-------- Data for this exercise

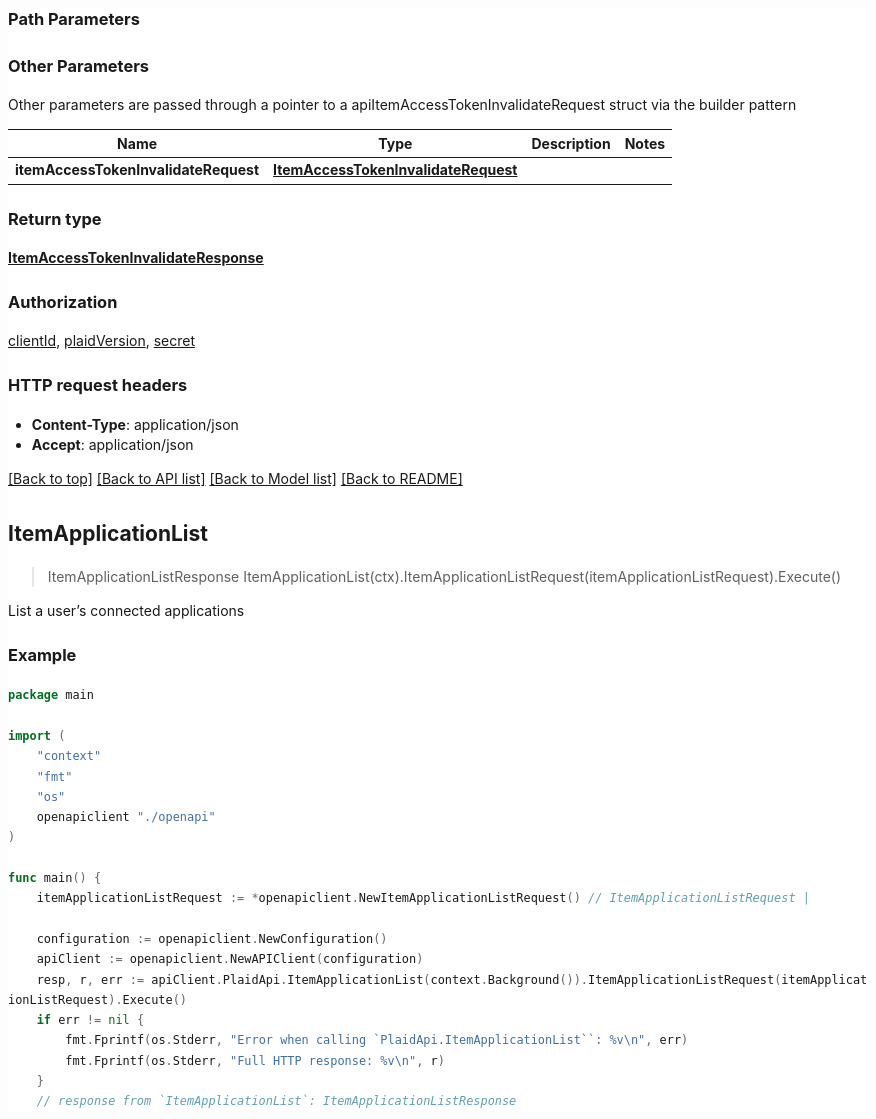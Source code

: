### Path Parameters



### Other Parameters

Other parameters are passed through a pointer to a apiItemAccessTokenInvalidateRequest struct via the builder pattern


Name | Type | Description  | Notes
------------- | ------------- | ------------- | -------------
 **itemAccessTokenInvalidateRequest** | [**ItemAccessTokenInvalidateRequest**](ItemAccessTokenInvalidateRequest.md) |  | 

### Return type

[**ItemAccessTokenInvalidateResponse**](ItemAccessTokenInvalidateResponse.md)

### Authorization

[clientId](../README.md#clientId), [plaidVersion](../README.md#plaidVersion), [secret](../README.md#secret)

### HTTP request headers

- **Content-Type**: application/json
- **Accept**: application/json

[[Back to top]](#) [[Back to API list]](../README.md#documentation-for-api-endpoints)
[[Back to Model list]](../README.md#documentation-for-models)
[[Back to README]](../README.md)


## ItemApplicationList

> ItemApplicationListResponse ItemApplicationList(ctx).ItemApplicationListRequest(itemApplicationListRequest).Execute()

List a user’s connected applications



### Example

```go
package main

import (
    "context"
    "fmt"
    "os"
    openapiclient "./openapi"
)

func main() {
    itemApplicationListRequest := *openapiclient.NewItemApplicationListRequest() // ItemApplicationListRequest | 

    configuration := openapiclient.NewConfiguration()
    apiClient := openapiclient.NewAPIClient(configuration)
    resp, r, err := apiClient.PlaidApi.ItemApplicationList(context.Background()).ItemApplicationListRequest(itemApplicationListRequest).Execute()
    if err != nil {
        fmt.Fprintf(os.Stderr, "Error when calling `PlaidApi.ItemApplicationList``: %v\n", err)
        fmt.Fprintf(os.Stderr, "Full HTTP response: %v\n", r)
    }
    // response from `ItemApplicationList`: ItemApplicationListResponse
```
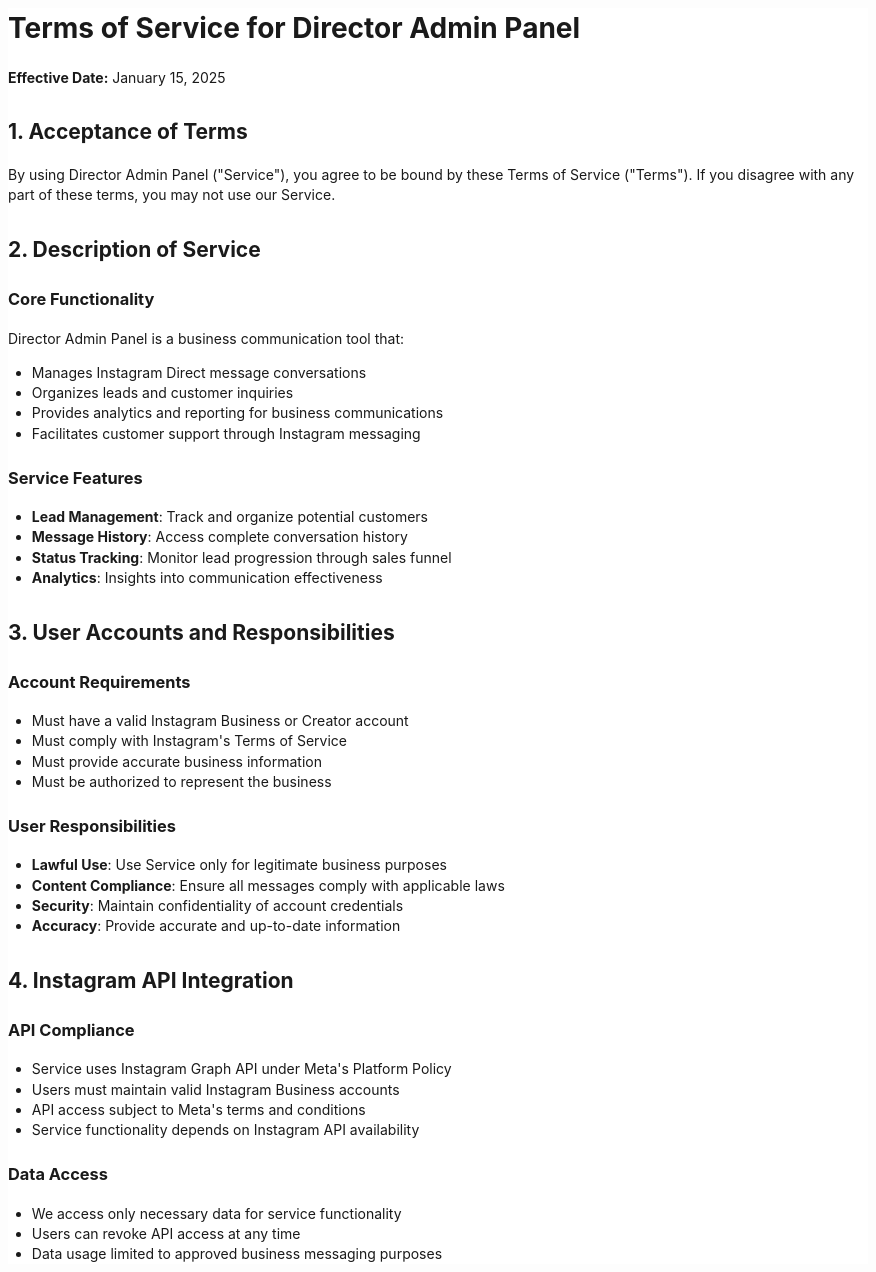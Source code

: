# Terms of Service for Director Admin Panel

**Effective Date:** January 15, 2025

## 1. Acceptance of Terms

By using Director Admin Panel ("Service"), you agree to be bound by these Terms of Service ("Terms"). If you disagree with any part of these terms, you may not use our Service.

## 2. Description of Service

### Core Functionality
Director Admin Panel is a business communication tool that:
- Manages Instagram Direct message conversations
- Organizes leads and customer inquiries
- Provides analytics and reporting for business communications
- Facilitates customer support through Instagram messaging

### Service Features
- **Lead Management**: Track and organize potential customers
- **Message History**: Access complete conversation history
- **Status Tracking**: Monitor lead progression through sales funnel
- **Analytics**: Insights into communication effectiveness

## 3. User Accounts and Responsibilities

### Account Requirements
- Must have a valid Instagram Business or Creator account
- Must comply with Instagram's Terms of Service
- Must provide accurate business information
- Must be authorized to represent the business

### User Responsibilities
- **Lawful Use**: Use Service only for legitimate business purposes
- **Content Compliance**: Ensure all messages comply with applicable laws
- **Security**: Maintain confidentiality of account credentials
- **Accuracy**: Provide accurate and up-to-date information

## 4. Instagram API Integration

### API Compliance
- Service uses Instagram Graph API under Meta's Platform Policy
- Users must maintain valid Instagram Business accounts
- API access subject to Meta's terms and conditions
- Service functionality depends on Instagram API availability

### Data Access
- We access only necessary data for service functionality
- Users can revoke API access at any time
- Data usage limited to approved business messaging purposes
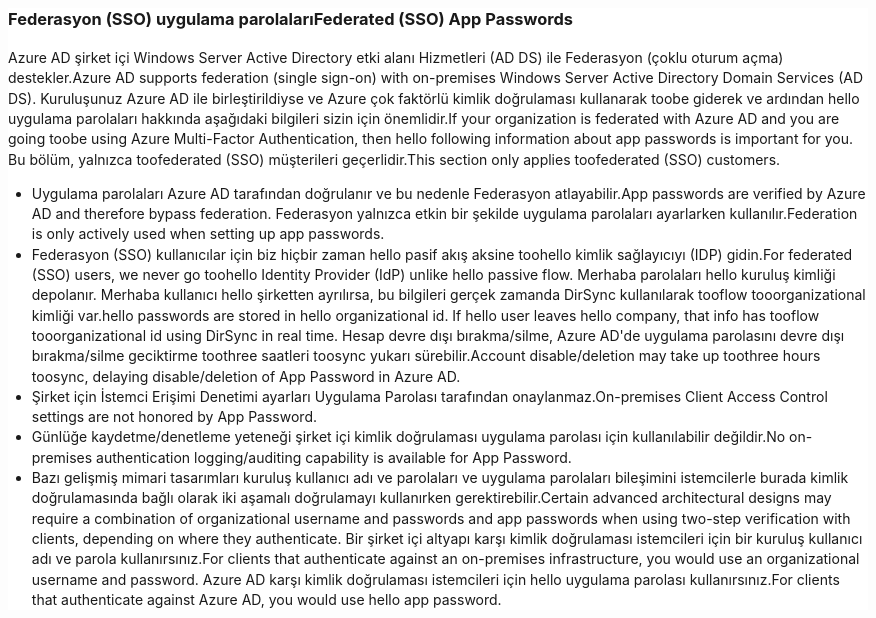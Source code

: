 ### <a name="federated-sso-app-passwords"></a><span data-ttu-id="95cdd-317">Federasyon (SSO) uygulama parolaları</span><span class="sxs-lookup"><span data-stu-id="95cdd-317">Federated (SSO) App Passwords</span></span>
<span data-ttu-id="95cdd-318">Azure AD şirket içi Windows Server Active Directory etki alanı Hizmetleri (AD DS) ile Federasyon (çoklu oturum açma) destekler.</span><span class="sxs-lookup"><span data-stu-id="95cdd-318">Azure AD supports federation (single sign-on) with on-premises Windows Server Active Directory Domain Services (AD DS).</span></span> <span data-ttu-id="95cdd-319">Kuruluşunuz Azure AD ile birleştirildiyse ve Azure çok faktörlü kimlik doğrulaması kullanarak toobe giderek ve ardından hello uygulama parolaları hakkında aşağıdaki bilgileri sizin için önemlidir.</span><span class="sxs-lookup"><span data-stu-id="95cdd-319">If your organization is federated with Azure AD and you are going toobe using Azure Multi-Factor Authentication, then hello following information about app passwords is important for you.</span></span> <span data-ttu-id="95cdd-320">Bu bölüm, yalnızca toofederated (SSO) müşterileri geçerlidir.</span><span class="sxs-lookup"><span data-stu-id="95cdd-320">This section only applies toofederated (SSO) customers.</span></span>

* <span data-ttu-id="95cdd-321">Uygulama parolaları Azure AD tarafından doğrulanır ve bu nedenle Federasyon atlayabilir.</span><span class="sxs-lookup"><span data-stu-id="95cdd-321">App passwords are verified by Azure AD and therefore bypass federation.</span></span> <span data-ttu-id="95cdd-322">Federasyon yalnızca etkin bir şekilde uygulama parolaları ayarlarken kullanılır.</span><span class="sxs-lookup"><span data-stu-id="95cdd-322">Federation is only actively used when setting up app passwords.</span></span>
* <span data-ttu-id="95cdd-323">Federasyon (SSO) kullanıcılar için biz hiçbir zaman hello pasif akış aksine toohello kimlik sağlayıcıyı (IDP) gidin.</span><span class="sxs-lookup"><span data-stu-id="95cdd-323">For federated (SSO) users, we never go toohello Identity Provider (IdP) unlike hello passive flow.</span></span> <span data-ttu-id="95cdd-324">Merhaba parolaları hello kuruluş kimliği depolanır. Merhaba kullanıcı hello şirketten ayrılırsa, bu bilgileri gerçek zamanda DirSync kullanılarak tooflow tooorganizational kimliği var.</span><span class="sxs-lookup"><span data-stu-id="95cdd-324">hello passwords are stored in hello organizational id. If hello user leaves hello company, that info has tooflow tooorganizational id using DirSync in real time.</span></span> <span data-ttu-id="95cdd-325">Hesap devre dışı bırakma/silme, Azure AD'de uygulama parolasını devre dışı bırakma/silme geciktirme toothree saatleri toosync yukarı sürebilir.</span><span class="sxs-lookup"><span data-stu-id="95cdd-325">Account disable/deletion may take up toothree hours toosync, delaying disable/deletion of App Password in Azure AD.</span></span>
* <span data-ttu-id="95cdd-326">Şirket için İstemci Erişimi Denetimi ayarları Uygulama Parolası tarafından onaylanmaz.</span><span class="sxs-lookup"><span data-stu-id="95cdd-326">On-premises Client Access Control settings are not honored by App Password.</span></span>
* <span data-ttu-id="95cdd-327">Günlüğe kaydetme/denetleme yeteneği şirket içi kimlik doğrulaması uygulama parolası için kullanılabilir değildir.</span><span class="sxs-lookup"><span data-stu-id="95cdd-327">No on-premises authentication logging/auditing capability is available for App Password.</span></span>
* <span data-ttu-id="95cdd-328">Bazı gelişmiş mimari tasarımları kuruluş kullanıcı adı ve parolaları ve uygulama parolaları bileşimini istemcilerle burada kimlik doğrulamasında bağlı olarak iki aşamalı doğrulamayı kullanırken gerektirebilir.</span><span class="sxs-lookup"><span data-stu-id="95cdd-328">Certain advanced architectural designs may require a combination of organizational username and passwords and app passwords when using two-step verification with clients, depending on where they authenticate.</span></span> <span data-ttu-id="95cdd-329">Bir şirket içi altyapı karşı kimlik doğrulaması istemcileri için bir kuruluş kullanıcı adı ve parola kullanırsınız.</span><span class="sxs-lookup"><span data-stu-id="95cdd-329">For clients that authenticate against an on-premises infrastructure, you would use an organizational username and password.</span></span> <span data-ttu-id="95cdd-330">Azure AD karşı kimlik doğrulaması istemcileri için hello uygulama parolası kullanırsınız.</span><span class="sxs-lookup"><span data-stu-id="95cdd-330">For clients that authenticate against Azure AD, you would use hello app password.</span></span>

----------------

* _Directions_: Return all of the entries word for word, but omit the pictures.

* _Answer space_:
Source code

:### Path Parameters



### Other Parameters

Other parameters are passed through a pointer to a apiItemAccessTokenInvalidateRequest struct via the builder pattern


Name | Type | Description  | Notes
------------- | ------------- | ------------- | -------------
 **itemAccessTokenInvalidateRequest** | [**ItemAccessTokenInvalidateRequest**](ItemAccessTokenInvalidateRequest.md) |  | 

### Return type

[**ItemAccessTokenInvalidateResponse**](ItemAccessTokenInvalidateResponse.md)

### Authorization

[clientId](../README.md#clientId), [plaidVersion](../README.md#plaidVersion), [secret](../README.md#secret)

### HTTP request headers

- **Content-Type**: application/json
- **Accept**: application/json

[[Back to top]](#) [[Back to API list]](../README.md#documentation-for-api-endpoints)
[[Back to Model list]](../README.md#documentation-for-models)
[[Back to README]](../README.md)


## ItemApplicationList

> ItemApplicationListResponse ItemApplicationList(ctx).ItemApplicationListRequest(itemApplicationListRequest).Execute()

List a user’s connected applications



### Example

```go
package main

import (
    "context"
    "fmt"
    "os"
    openapiclient "./openapi"
)

func main() {
    itemApplicationListRequest := *openapiclient.NewItemApplicationListRequest() // ItemApplicationListRequest | 

    configuration := openapiclient.NewConfiguration()
    apiClient := openapiclient.NewAPIClient(configuration)
    resp, r, err := apiClient.PlaidApi.ItemApplicationList(context.Background()).ItemApplicationListRequest(itemApplicationListRequest).Execute()
    if err != nil {
        fmt.Fprintf(os.Stderr, "Error when calling `PlaidApi.ItemApplicationList``: %v\n", err)
        fmt.Fprintf(os.Stderr, "Full HTTP response: %v\n", r)
    }
    // response from `ItemApplicationList`: ItemApplicationListResponse
```
Source code

:# Terms of Service for Director Admin Panel

**Effective Date:** January 15, 2025

## 1. Acceptance of Terms

By using Director Admin Panel ("Service"), you agree to be bound by these Terms of Service ("Terms"). If you disagree with any part of these terms, you may not use our Service.

## 2. Description of Service

### Core Functionality
Director Admin Panel is a business communication tool that:
- Manages Instagram Direct message conversations
- Organizes leads and customer inquiries
- Provides analytics and reporting for business communications
- Facilitates customer support through Instagram messaging

### Service Features
- **Lead Management**: Track and organize potential customers
- **Message History**: Access complete conversation history
- **Status Tracking**: Monitor lead progression through sales funnel
- **Analytics**: Insights into communication effectiveness

## 3. User Accounts and Responsibilities

### Account Requirements
- Must have a valid Instagram Business or Creator account
- Must comply with Instagram's Terms of Service
- Must provide accurate business information
- Must be authorized to represent the business

### User Responsibilities
- **Lawful Use**: Use Service only for legitimate business purposes
- **Content Compliance**: Ensure all messages comply with applicable laws
- **Security**: Maintain confidentiality of account credentials
- **Accuracy**: Provide accurate and up-to-date information

## 4. Instagram API Integration

### API Compliance
- Service uses Instagram Graph API under Meta's Platform Policy
- Users must maintain valid Instagram Business accounts
- API access subject to Meta's terms and conditions
- Service functionality depends on Instagram API availability

### Data Access
- We access only necessary data for service functionality
- Users can revoke API access at any time
- Data usage limited to approved business messaging purposes
Source code

: ### <a name="federated-sso-app-passwords"></a><span data-ttu-id="95cdd-317">Federasyon (SSO) uygulama parolaları</span><span class="sxs-lookup"><span data-stu-id="95cdd-317">Federated (SSO) App Passwords</span></span>
<span data-ttu-id="95cdd-318">Azure AD şirket içi Windows Server Active Directory etki alanı Hizmetleri (AD DS) ile Federasyon (çoklu oturum açma) destekler.</span><span class="sxs-lookup"><span data-stu-id="95cdd-318">Azure AD supports federation (single sign-on) with on-premises Windows Server Active Directory Domain Services (AD DS).</span></span> <span data-ttu-id="95cdd-319">Kuruluşunuz Azure AD ile birleştirildiyse ve Azure çok faktörlü kimlik doğrulaması kullanarak toobe giderek ve ardından hello uygulama parolaları hakkında aşağıdaki bilgileri sizin için önemlidir.</span><span class="sxs-lookup"><span data-stu-id="95cdd-319">If your organization is federated with Azure AD and you are going toobe using Azure Multi-Factor Authentication, then hello following information about app passwords is important for you.</span></span> <span data-ttu-id="95cdd-320">Bu bölüm, yalnızca toofederated (SSO) müşterileri geçerlidir.</span><span class="sxs-lookup"><span data-stu-id="95cdd-320">This section only applies toofederated (SSO) customers.</span></span>

* <span data-ttu-id="95cdd-321">Uygulama parolaları Azure AD tarafından doğrulanır ve bu nedenle Federasyon atlayabilir.</span><span class="sxs-lookup"><span data-stu-id="95cdd-321">App passwords are verified by Azure AD and therefore bypass federation.</span></span> <span data-ttu-id="95cdd-322">Federasyon yalnızca etkin bir şekilde uygulama parolaları ayarlarken kullanılır.</span><span class="sxs-lookup"><span data-stu-id="95cdd-322">Federation is only actively used when setting up app passwords.</span></span>
* <span data-ttu-id="95cdd-323">Federasyon (SSO) kullanıcılar için biz hiçbir zaman hello pasif akış aksine toohello kimlik sağlayıcıyı (IDP) gidin.</span><span class="sxs-lookup"><span data-stu-id="95cdd-323">For federated (SSO) users, we never go toohello Identity Provider (IdP) unlike hello passive flow.</span></span> <span data-ttu-id="95cdd-324">Merhaba parolaları hello kuruluş kimliği depolanır. Merhaba kullanıcı hello şirketten ayrılırsa, bu bilgileri gerçek zamanda DirSync kullanılarak tooflow tooorganizational kimliği var.</span><span class="sxs-lookup"><span data-stu-id="95cdd-324">hello passwords are stored in hello organizational id. If hello user leaves hello company, that info has tooflow tooorganizational id using DirSync in real time.</span></span> <span data-ttu-id="95cdd-325">Hesap devre dışı bırakma/silme, Azure AD'de uygulama parolasını devre dışı bırakma/silme geciktirme toothree saatleri toosync yukarı sürebilir.</span><span class="sxs-lookup"><span data-stu-id="95cdd-325">Account disable/deletion may take up toothree hours toosync, delaying disable/deletion of App Password in Azure AD.</span></span>
* <span data-ttu-id="95cdd-326">Şirket için İstemci Erişimi Denetimi ayarları Uygulama Parolası tarafından onaylanmaz.</span><span class="sxs-lookup"><span data-stu-id="95cdd-326">On-premises Client Access Control settings are not honored by App Password.</span></span>
* <span data-ttu-id="95cdd-327">Günlüğe kaydetme/denetleme yeteneği şirket içi kimlik doğrulaması uygulama parolası için kullanılabilir değildir.</span><span class="sxs-lookup"><span data-stu-id="95cdd-327">No on-premises authentication logging/auditing capability is available for App Password.</span></span>
* <span data-ttu-id="95cdd-328">Bazı gelişmiş mimari tasarımları kuruluş kullanıcı adı ve parolaları ve uygulama parolaları bileşimini istemcilerle burada kimlik doğrulamasında bağlı olarak iki aşamalı doğrulamayı kullanırken gerektirebilir.</span><span class="sxs-lookup"><span data-stu-id="95cdd-328">Certain advanced architectural designs may require a combination of organizational username and passwords and app passwords when using two-step verification with clients, depending on where they authenticate.</span></span> <span data-ttu-id="95cdd-329">Bir şirket içi altyapı karşı kimlik doğrulaması istemcileri için bir kuruluş kullanıcı adı ve parola kullanırsınız.</span><span class="sxs-lookup"><span data-stu-id="95cdd-329">For clients that authenticate against an on-premises infrastructure, you would use an organizational username and password.</span></span> <span data-ttu-id="95cdd-330">Azure AD karşı kimlik doğrulaması istemcileri için hello uygulama parolası kullanırsınız.</span><span class="sxs-lookup"><span data-stu-id="95cdd-330">For clients that authenticate against Azure AD, you would use hello app password.</span></span>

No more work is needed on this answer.